Sunday, 19 May 2013

Inspiring Story About Aye- Owner of Ayegardening

This weekend we had a lovely family time, driving back home we passed a quaint garden nursery and my husband- Aye couldn't resist stopping to buy two laburnum trees. Problem was we were in the car and not the van or truck. So.. yep you guessed it... they were going to be put into the car anyway! 
This is me (Susan) in the back with the trees!

One of the things that it reminded me of was when we first started the business and had just a Fiat Punto- how far we have come in 4 years!

This then prompted me to think about the story that the Crawley News published about Aye 1 year ago. The story seems a little outdated now, so much has changed in even 1 year, but the main story of Aye is still relevant and I wanted to share it here as some of you may not have seen it. (It is also on the Crawley News website- but we had some feedback from clients that their website is full of too many flashing adverts so it's hard to read the article.)
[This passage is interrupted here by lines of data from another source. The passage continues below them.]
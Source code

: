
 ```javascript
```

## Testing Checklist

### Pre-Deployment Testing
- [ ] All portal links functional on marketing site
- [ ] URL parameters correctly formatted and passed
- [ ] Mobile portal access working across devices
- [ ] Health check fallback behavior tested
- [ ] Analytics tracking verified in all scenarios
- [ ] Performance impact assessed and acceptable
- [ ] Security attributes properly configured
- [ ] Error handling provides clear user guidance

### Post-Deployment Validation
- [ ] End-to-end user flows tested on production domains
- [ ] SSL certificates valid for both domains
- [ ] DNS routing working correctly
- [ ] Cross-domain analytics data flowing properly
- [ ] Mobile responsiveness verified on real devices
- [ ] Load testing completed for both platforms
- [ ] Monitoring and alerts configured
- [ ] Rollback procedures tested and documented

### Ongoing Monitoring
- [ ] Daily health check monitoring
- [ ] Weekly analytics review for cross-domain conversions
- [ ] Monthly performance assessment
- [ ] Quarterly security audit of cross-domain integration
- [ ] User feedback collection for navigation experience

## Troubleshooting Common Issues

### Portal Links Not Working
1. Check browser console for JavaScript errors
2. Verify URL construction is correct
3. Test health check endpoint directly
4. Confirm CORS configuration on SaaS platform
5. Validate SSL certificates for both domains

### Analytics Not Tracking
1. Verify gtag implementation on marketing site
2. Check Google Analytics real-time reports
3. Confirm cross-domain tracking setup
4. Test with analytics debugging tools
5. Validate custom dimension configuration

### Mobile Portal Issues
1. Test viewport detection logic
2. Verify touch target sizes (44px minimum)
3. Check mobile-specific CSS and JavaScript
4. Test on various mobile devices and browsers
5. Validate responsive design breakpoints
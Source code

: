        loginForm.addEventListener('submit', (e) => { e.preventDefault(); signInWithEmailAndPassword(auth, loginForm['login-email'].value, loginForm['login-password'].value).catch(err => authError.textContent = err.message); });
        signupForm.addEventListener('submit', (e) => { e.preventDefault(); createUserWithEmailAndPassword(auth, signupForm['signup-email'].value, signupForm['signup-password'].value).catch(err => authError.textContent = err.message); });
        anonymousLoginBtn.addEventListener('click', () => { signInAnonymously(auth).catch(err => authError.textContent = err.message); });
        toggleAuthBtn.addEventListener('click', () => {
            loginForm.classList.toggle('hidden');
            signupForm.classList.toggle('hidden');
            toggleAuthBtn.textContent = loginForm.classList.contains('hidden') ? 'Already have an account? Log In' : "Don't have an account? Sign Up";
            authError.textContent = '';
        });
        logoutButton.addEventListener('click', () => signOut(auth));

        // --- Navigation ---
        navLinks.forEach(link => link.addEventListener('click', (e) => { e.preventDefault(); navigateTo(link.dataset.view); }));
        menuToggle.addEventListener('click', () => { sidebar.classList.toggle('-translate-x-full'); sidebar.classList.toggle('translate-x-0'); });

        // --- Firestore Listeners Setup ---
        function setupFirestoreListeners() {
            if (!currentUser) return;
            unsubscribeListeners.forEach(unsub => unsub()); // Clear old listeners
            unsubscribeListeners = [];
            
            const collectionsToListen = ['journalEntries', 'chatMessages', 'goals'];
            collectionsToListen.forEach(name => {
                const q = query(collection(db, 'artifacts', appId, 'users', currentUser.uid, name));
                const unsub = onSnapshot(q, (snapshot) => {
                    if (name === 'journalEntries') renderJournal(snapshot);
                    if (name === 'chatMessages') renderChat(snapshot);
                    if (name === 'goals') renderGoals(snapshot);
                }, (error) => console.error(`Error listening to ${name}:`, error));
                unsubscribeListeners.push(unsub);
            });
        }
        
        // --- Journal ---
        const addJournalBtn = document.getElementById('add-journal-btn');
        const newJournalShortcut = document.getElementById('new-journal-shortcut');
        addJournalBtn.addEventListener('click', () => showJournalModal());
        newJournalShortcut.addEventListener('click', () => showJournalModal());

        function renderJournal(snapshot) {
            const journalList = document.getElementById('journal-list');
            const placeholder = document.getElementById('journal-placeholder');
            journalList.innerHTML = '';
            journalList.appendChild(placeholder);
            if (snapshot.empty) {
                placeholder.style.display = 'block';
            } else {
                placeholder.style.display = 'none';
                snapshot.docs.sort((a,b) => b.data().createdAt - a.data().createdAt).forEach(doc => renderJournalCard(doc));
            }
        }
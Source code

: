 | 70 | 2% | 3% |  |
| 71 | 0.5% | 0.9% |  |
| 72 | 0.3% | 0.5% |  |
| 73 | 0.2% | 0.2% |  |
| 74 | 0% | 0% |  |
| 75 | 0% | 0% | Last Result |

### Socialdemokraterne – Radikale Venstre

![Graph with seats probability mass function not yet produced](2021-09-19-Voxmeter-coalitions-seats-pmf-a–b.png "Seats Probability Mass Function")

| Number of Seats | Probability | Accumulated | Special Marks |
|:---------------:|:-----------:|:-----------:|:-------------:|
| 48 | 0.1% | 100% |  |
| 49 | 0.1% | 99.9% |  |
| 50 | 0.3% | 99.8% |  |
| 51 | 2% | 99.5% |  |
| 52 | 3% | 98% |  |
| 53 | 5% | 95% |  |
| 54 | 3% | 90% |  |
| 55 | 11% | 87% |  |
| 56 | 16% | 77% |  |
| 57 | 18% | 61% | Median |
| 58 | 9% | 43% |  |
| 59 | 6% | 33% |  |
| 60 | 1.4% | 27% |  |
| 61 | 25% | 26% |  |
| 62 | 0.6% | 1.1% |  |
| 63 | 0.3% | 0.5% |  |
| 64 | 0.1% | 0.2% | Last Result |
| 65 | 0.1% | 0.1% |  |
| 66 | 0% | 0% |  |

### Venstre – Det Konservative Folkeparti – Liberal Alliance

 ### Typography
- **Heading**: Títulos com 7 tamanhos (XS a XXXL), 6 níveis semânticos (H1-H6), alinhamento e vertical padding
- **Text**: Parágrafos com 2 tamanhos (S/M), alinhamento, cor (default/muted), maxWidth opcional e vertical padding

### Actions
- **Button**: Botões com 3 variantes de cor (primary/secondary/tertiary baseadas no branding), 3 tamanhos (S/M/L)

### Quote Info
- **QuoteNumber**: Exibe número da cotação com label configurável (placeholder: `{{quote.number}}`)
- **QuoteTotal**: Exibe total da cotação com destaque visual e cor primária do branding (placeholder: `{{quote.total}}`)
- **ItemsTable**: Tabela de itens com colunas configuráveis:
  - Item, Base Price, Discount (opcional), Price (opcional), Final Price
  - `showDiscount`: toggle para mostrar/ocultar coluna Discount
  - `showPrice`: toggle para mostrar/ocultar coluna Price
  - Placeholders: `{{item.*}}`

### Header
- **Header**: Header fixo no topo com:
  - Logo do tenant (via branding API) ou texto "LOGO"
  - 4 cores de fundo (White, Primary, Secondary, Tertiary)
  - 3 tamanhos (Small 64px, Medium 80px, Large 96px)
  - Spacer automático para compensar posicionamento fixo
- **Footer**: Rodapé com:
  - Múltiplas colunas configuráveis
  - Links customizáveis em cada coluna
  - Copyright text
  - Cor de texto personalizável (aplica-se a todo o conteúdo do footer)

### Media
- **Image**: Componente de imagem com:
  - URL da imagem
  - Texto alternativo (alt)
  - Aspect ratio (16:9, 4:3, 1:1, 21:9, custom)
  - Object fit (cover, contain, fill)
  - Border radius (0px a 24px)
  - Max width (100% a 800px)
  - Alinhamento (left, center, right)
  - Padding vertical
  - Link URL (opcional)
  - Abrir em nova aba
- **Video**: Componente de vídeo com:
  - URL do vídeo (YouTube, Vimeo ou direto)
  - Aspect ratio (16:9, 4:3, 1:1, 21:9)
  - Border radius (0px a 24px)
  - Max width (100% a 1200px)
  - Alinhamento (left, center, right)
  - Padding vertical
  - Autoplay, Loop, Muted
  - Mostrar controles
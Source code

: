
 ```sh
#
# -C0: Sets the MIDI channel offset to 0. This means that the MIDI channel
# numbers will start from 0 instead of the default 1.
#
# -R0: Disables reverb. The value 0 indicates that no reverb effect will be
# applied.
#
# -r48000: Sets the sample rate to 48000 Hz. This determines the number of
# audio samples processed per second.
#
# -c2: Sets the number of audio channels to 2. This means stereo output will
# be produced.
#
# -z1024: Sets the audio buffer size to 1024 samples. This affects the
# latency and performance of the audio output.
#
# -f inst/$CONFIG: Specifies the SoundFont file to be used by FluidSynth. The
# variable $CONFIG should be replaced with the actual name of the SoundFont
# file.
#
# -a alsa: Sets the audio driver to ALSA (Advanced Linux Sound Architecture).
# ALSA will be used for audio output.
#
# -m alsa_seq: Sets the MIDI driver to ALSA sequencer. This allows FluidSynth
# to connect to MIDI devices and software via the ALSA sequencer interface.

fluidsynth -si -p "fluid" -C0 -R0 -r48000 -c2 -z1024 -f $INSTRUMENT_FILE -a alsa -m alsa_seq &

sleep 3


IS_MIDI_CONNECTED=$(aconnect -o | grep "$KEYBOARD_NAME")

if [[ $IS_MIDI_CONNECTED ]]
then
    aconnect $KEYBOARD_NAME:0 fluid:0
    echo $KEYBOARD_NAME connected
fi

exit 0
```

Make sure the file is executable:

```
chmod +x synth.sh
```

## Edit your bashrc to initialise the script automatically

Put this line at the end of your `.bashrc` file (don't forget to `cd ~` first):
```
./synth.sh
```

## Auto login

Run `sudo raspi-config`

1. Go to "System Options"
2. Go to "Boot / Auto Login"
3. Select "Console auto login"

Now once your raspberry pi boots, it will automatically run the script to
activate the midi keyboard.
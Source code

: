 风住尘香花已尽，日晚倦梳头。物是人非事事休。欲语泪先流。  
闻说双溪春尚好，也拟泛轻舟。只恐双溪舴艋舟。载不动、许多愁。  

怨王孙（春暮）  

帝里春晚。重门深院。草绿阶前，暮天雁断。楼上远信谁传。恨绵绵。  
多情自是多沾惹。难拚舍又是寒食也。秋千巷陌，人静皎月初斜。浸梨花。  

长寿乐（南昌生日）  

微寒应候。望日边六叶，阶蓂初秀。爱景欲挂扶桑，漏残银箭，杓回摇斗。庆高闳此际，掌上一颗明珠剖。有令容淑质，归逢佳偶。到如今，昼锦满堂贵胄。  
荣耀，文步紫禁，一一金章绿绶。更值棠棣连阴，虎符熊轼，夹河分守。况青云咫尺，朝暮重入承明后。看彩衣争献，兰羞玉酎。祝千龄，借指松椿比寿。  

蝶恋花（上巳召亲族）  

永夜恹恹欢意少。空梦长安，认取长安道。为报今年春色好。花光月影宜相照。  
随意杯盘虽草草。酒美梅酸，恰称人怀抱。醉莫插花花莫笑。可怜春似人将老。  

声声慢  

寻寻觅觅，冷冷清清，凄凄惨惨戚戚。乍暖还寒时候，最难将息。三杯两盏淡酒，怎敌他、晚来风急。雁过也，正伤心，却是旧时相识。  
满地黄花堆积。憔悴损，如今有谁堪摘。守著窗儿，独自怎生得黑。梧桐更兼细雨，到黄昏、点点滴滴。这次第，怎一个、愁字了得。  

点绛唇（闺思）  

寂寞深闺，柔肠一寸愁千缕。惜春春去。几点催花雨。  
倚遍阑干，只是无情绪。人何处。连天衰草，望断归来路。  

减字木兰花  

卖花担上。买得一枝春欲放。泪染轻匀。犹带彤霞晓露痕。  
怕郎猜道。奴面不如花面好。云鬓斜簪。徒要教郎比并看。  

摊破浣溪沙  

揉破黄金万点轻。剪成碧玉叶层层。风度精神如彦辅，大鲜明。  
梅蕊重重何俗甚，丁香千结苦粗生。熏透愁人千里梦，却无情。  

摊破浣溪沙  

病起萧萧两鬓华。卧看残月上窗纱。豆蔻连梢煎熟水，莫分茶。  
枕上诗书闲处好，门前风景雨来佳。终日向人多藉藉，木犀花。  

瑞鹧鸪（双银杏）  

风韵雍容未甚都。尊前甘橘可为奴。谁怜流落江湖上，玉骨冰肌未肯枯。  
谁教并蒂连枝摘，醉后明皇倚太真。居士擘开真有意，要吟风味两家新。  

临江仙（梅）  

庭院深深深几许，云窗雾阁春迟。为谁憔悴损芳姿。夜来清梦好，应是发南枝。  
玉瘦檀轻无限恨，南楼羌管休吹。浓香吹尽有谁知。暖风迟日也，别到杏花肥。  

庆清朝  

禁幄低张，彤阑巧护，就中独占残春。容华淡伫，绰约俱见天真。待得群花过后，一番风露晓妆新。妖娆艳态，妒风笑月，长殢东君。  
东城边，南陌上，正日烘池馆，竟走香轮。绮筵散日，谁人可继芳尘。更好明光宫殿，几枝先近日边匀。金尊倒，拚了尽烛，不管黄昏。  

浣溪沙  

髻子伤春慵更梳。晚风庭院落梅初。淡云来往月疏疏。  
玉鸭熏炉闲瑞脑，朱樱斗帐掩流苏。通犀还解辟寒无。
Here is a copy of the story:

From 11th July 2012

After 18 years' hard toil, Aye's a success at 23

He has been working relentlessly for 18 years, felling trees in the Burmese mountains, cutting rubber in Thailand and even washing cows. He has been living independently for 12 years and has been running his own successful gardening business for the past three.

Aye Naing's story is one you associate with age, maturity and worldly wisdom – but he is still only 23.
Originally from Burma, Aye started working at the age of five, tending to his herd of 20 cows and learning how to farm.

He woke up at 4.30am every day, worked for three hours, then went to school before resuming his duties when he returned home.
Aye, who now lives in Crawley with his wife Susan and two sons, said: "I looked after the cows, giving them a bath every morning, and my grandmother taught me how to do things like farming and planting vegetables. It is very different from what children here do and I don't want my sons to have to work from such a young age."
When he was eight years old Aye left Burma with his mother and moved to Thailand, where he spent three years cutting rubber.
He would start work at 10.30pm and work through until 2pm the next day.
"It was hard work," he said. "I would just wake up and work through the night and the next day, then go to sleep and get up and do it all again. It just went on and on like that."
Incredibly Aye then decided to go it alone at the age of just 11.
He got a job at a hotel and looked after himself by cooking, cleaning and earning a living.
Then in 2008, the then 19-year-old was selling deck chairs on a beach in Thailand when a customer changed his life forever.
An English woman, Susan, was taking a break from teaching to spend a few months in Phuket.
Aye said: "I was standing on a long beach with lots of other guys selling deck chairs and Susan ignored them and came straight to me. She was trying to get my prices down and we ended up chatting, then I took her to the cinema. I gave her the deck chair for free in the end and we got married two weeks later."
Susan, now 31, added: "When we met his English wasn't very good and I couldn't speak Burmese. So we were just communicating through a Thai phrase book. It's all very soppy. We met, we fell in love and we got married."
Aye moved to England with Susan later that year. At first he was not allowed to work but when the British authorities finally gave him permission he started his gardening business, Aye Gardening, the very next day.
He said: "I bought a lawnmower for £49 from eBay and drove 50 miles to pick it up. I used to drive around in a Fiat Punto with the mower in the back offering to cut people's grass. 
Susan, who taught at Milton Mount Primary School, quit teaching in 2010 to run the business with her husband full time.
Ayegardening is now a limited company with four employees.
Aye attributes his success to his hard work but does not want his sons to follow in his footsteps.
"I don't want my sons to be like me," he said. "I want them to have a better job, like a policeman or a doctor. I want them to work hard but not like what I have had to do.
"I think because I am a hard worker and because my customers are pleased with my work I have done well. I want the business to get as big as possible and when I'm older I want to retire and have people working for me. But not yet, I would get bored.
"My family are all like me – if we don't work we would probably get ill."

The Naing family - shortly to be joined by their first daughter.
It has been amazing for us to think about this article and the changes that have happened in even the last year. We are so excited to keep sharing this journey with you. Thank you for all your support.